The casual news observer, or a national reporter at a distance, might think that was the big story of the greater extended weekend. But not really.
Every apparatchik of both parties had already come to the conclusion that King, despite a lot of posturing, was not going to make the move. Bruce Braley was well aware and moving ahead accordingly. The third tier contenders (Ernst, Roberts, Whitaker) knew it and started making conditional announcements. I'll run "if King doesn't," wink wink say no more. Bill Northey knew it Thursday when he made his decision not to run, much more newsworthy and significant because there was an actual chance he might have.
But Steve King's not dumb. He's not even crazy. Extreme, sure, but very calculated. He accepts state wide unelectability in exchange for district-level invulnerability. Democrats threw everything we had at him last year and still came up short, and post-Christie Vilsack we're looking at another Some Dude to put his name on the ballot and pull a third of the vote.
King knows he can hold the house seat through this district cycle and probably longer, and that he can exit to talk radio or Fox News whenever he wants. Why throw that away for a very tough fight?
The A list of candidates started and ended with King. Most of the B list, Latham and Northey and Reynolds, have already non-announced, leaving Matt Schultz the lone statewide office holder in the mix. The Republican bloggers - Hall and Vander Hart - know their own party's internal dynamics better than I do, so let them handicap Schultz and the C list.
Instead, I'm going to talk about the MOST important Iowa-related political news on Friday.
U.S. Sen. Marco Rubio persuaded state lawmakers to make a last-minute change eliminating Florida’s early presidential primary – a race in which the Republican could be on the ballot.For the last two presidential campaign cycles, Iowa and our unreliable ally New Hampshire have been fighting two mega-states, Florida and Michigan, for our traditional spot at the front of the presidential nominating calendar.
Rubio’s main concern was shared by lawmakers and operatives from both parties: Ensuring that Florida’s 2016 primary vote counts. The measure, barely discussed, was tucked in an election-reform bill that passed the Legislature by wide margins Friday.
New penalties by the Republican National Committee made the early primary too prohibitive for Republicans, who control the Legislature.
On Friday afternoon, Reid suggested changing the election law to ensure the primary vote jibes with party rules, effectively setting the date in early March of 2016.
We still need to battle Michigan. Their stance has never been as much pro-Michigan as it's been anti-Iowa/New Hampshire. And Arizona also helped mess things up in 2012. But Florida was always about Florida, about getting themselves a seat at the table.
Calendar expert Josh Putnam says this probably puts Florida on March 1, 2016. "The big winners in (Friday's) maneuvering in Tallahassee were the national parties and the carve-out states;" (Iowa, New Hampshire, Nevada, South Carolina), "especially South Carolina, which has had to push forward the last two cycles because of Florida to maintain its first in the South status."

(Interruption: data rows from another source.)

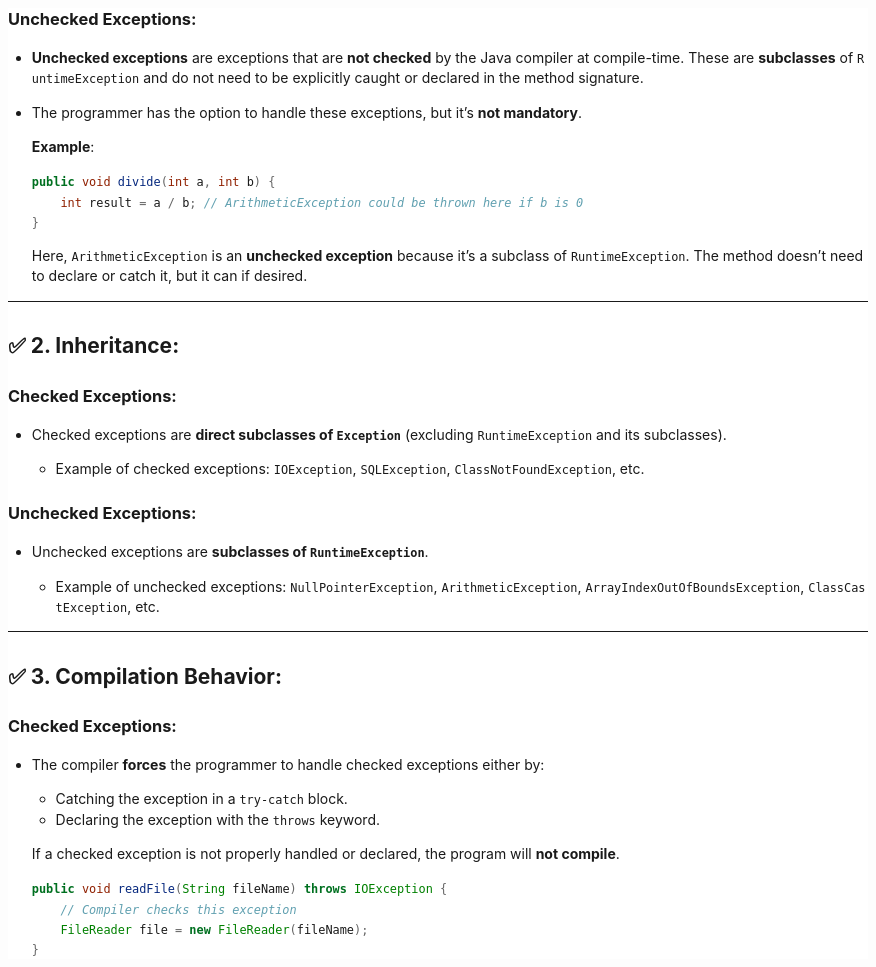 ### **Unchecked Exceptions**:

* **Unchecked exceptions** are exceptions that are **not checked** by the Java compiler at compile-time. These are **subclasses** of `RuntimeException` and do not need to be explicitly caught or declared in the method signature.
* The programmer has the option to handle these exceptions, but it’s **not mandatory**.

  **Example**:

  ```java
  public void divide(int a, int b) {
      int result = a / b; // ArithmeticException could be thrown here if b is 0
  }
  ```

  Here, `ArithmeticException` is an **unchecked exception** because it’s a subclass of `RuntimeException`. The method doesn’t need to declare or catch it, but it can if desired.

---

## ✅ **2. Inheritance**:

### **Checked Exceptions**:

* Checked exceptions are **direct subclasses of `Exception`** (excluding `RuntimeException` and its subclasses).

    * Example of checked exceptions: `IOException`, `SQLException`, `ClassNotFoundException`, etc.

### **Unchecked Exceptions**:

* Unchecked exceptions are **subclasses of `RuntimeException`**.

    * Example of unchecked exceptions: `NullPointerException`, `ArithmeticException`, `ArrayIndexOutOfBoundsException`, `ClassCastException`, etc.

---

## ✅ **3. Compilation Behavior**:

### **Checked Exceptions**:

* The compiler **forces** the programmer to handle checked exceptions either by:

    * Catching the exception in a `try-catch` block.
    * Declaring the exception with the `throws` keyword.

  If a checked exception is not properly handled or declared, the program will **not compile**.

  ```java
  public void readFile(String fileName) throws IOException {
      // Compiler checks this exception
      FileReader file = new FileReader(fileName);
  }
  ```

If everyone else goes along, a HUGE if in nomination calendar politics, we could see ourselves caucusing - and with open races in both parties it'll probably surpass 2008 - as late as Groundhog Day 2016, a full month later than `08 and `12.
A whole extra month of campaigning will magnify Iowa's influence. An actual break over Christmas will recharge candidates and caucus goers, who won't have to leap straight from holiday mode to caucus end game. In college counties like my own, the students will be back, increasing the involvement of young people. All of this is a bigger deal than a campaign that was never going to happen.

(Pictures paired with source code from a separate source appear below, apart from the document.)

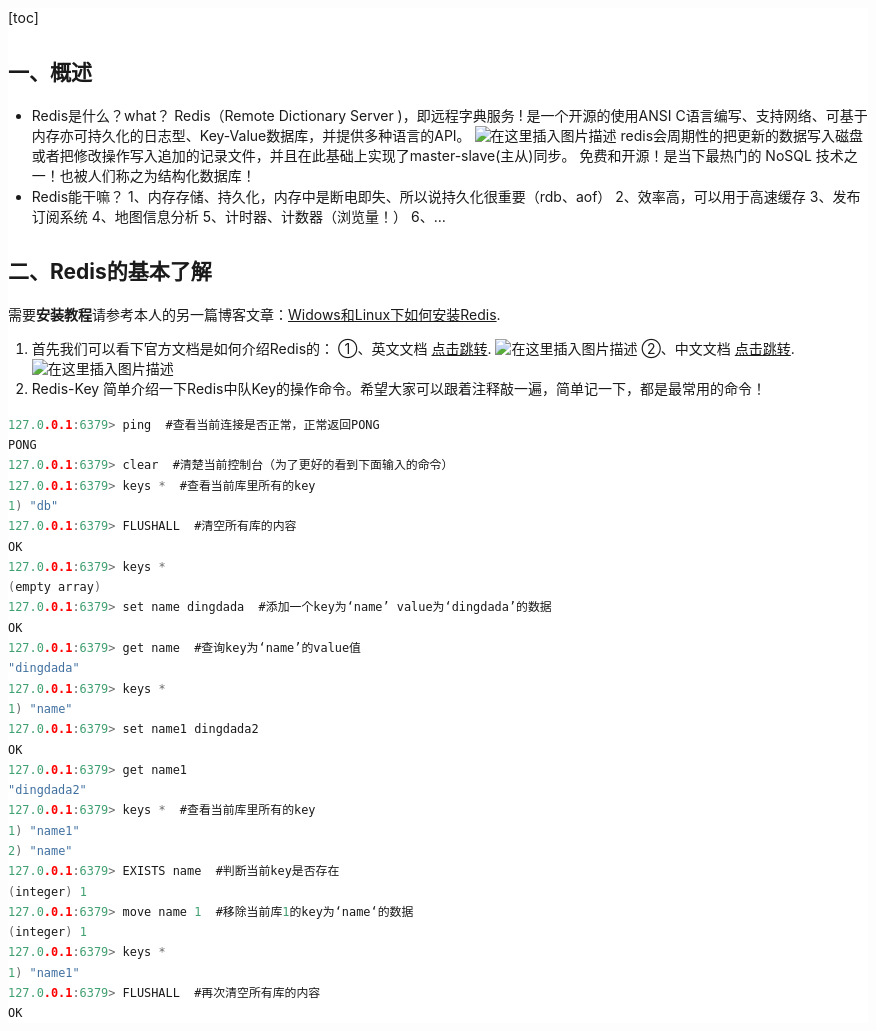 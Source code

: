 [toc]

## 一、概述

- Redis是什么？what？
  Redis（Remote Dictionary Server )，即远程字典服务 !
  是一个开源的使用ANSI C语言编写、支持网络、可基于内存亦可持久化的日志型、Key-Value数据库，并提供多种语言的API。
  ![在这里插入图片描述](https://img-blog.csdnimg.cn/20210118103556927.png)
  redis会周期性的把更新的数据写入磁盘或者把修改操作写入追加的记录文件，并且在此基础上实现了master-slave(主从)同步。
  免费和开源！是当下最热门的 NoSQL 技术之一！也被人们称之为结构化数据库！
- Redis能干嘛？
  1、内存存储、持久化，内存中是断电即失、所以说持久化很重要（rdb、aof） 2、效率高，可以用于高速缓存
  3、发布订阅系统
  4、地图信息分析
  5、计时器、计数器（浏览量！）
  6、…

## 二、Redis的基本了解

需要**安装教程**请参考本人的另一篇博客文章：[Widows和Linux下如何安装Redis](https://blog.csdn.net/weixin_43829443/article/details/112638809).

1. 首先我们可以看下官方文档是如何介绍Redis的：
   ①、英文文档 [点击跳转](https://redis.io/).
   ![在这里插入图片描述](https://img-blog.csdnimg.cn/20210118104750172.png?x-oss-process=image/watermark,type_ZmFuZ3poZW5naGVpdGk,shadow_10,text_aHR0cHM6Ly9ibG9nLmNzZG4ubmV0L3dlaXhpbl80MzgyOTQ0Mw==,size_16,color_FFFFFF,t_70)
   ②、中文文档 [点击跳转](http://www.redis.cn/).
   ![在这里插入图片描述](https://img-blog.csdnimg.cn/20210118104900750.png?x-oss-process=image/watermark,type_ZmFuZ3poZW5naGVpdGk,shadow_10,text_aHR0cHM6Ly9ibG9nLmNzZG4ubmV0L3dlaXhpbl80MzgyOTQ0Mw==,size_16,color_FFFFFF,t_70)
2. Redis-Key
   简单介绍一下Redis中队Key的操作命令。希望大家可以跟着注释敲一遍，简单记一下，都是最常用的命令！

```c
127.0.0.1:6379> ping  #查看当前连接是否正常，正常返回PONG
PONG
127.0.0.1:6379> clear  #清楚当前控制台（为了更好的看到下面输入的命令）
127.0.0.1:6379> keys *  #查看当前库里所有的key
1) "db"
127.0.0.1:6379> FLUSHALL  #清空所有库的内容
OK
127.0.0.1:6379> keys * 
(empty array)
127.0.0.1:6379> set name dingdada  #添加一个key为‘name’ value为‘dingdada’的数据
OK
127.0.0.1:6379> get name  #查询key为‘name’的value值
"dingdada"
127.0.0.1:6379> keys *
1) "name"
127.0.0.1:6379> set name1 dingdada2
OK
127.0.0.1:6379> get name1
"dingdada2"
127.0.0.1:6379> keys *  #查看当前库里所有的key
1) "name1"
2) "name"
127.0.0.1:6379> EXISTS name  #判断当前key是否存在
(integer) 1
127.0.0.1:6379> move name 1  #移除当前库1的key为‘name‘的数据
(integer) 1
127.0.0.1:6379> keys *
1) "name1"
127.0.0.1:6379> FLUSHALL  #再次清空所有库的内容
OK

```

And a more important Iowa means strengthened organizations on both sides. Rand Paul is in Des Moines Friday and Johnson County Saturday, raising party funds. It's already here, folks.
Steve King's un-announcement was interesting, and was a necessary precondition for the Senate race to get started in earnest. But it was both predictable and predicted. The sudden move to rational scheduling by Florida was both less predictable and in the long range more significant.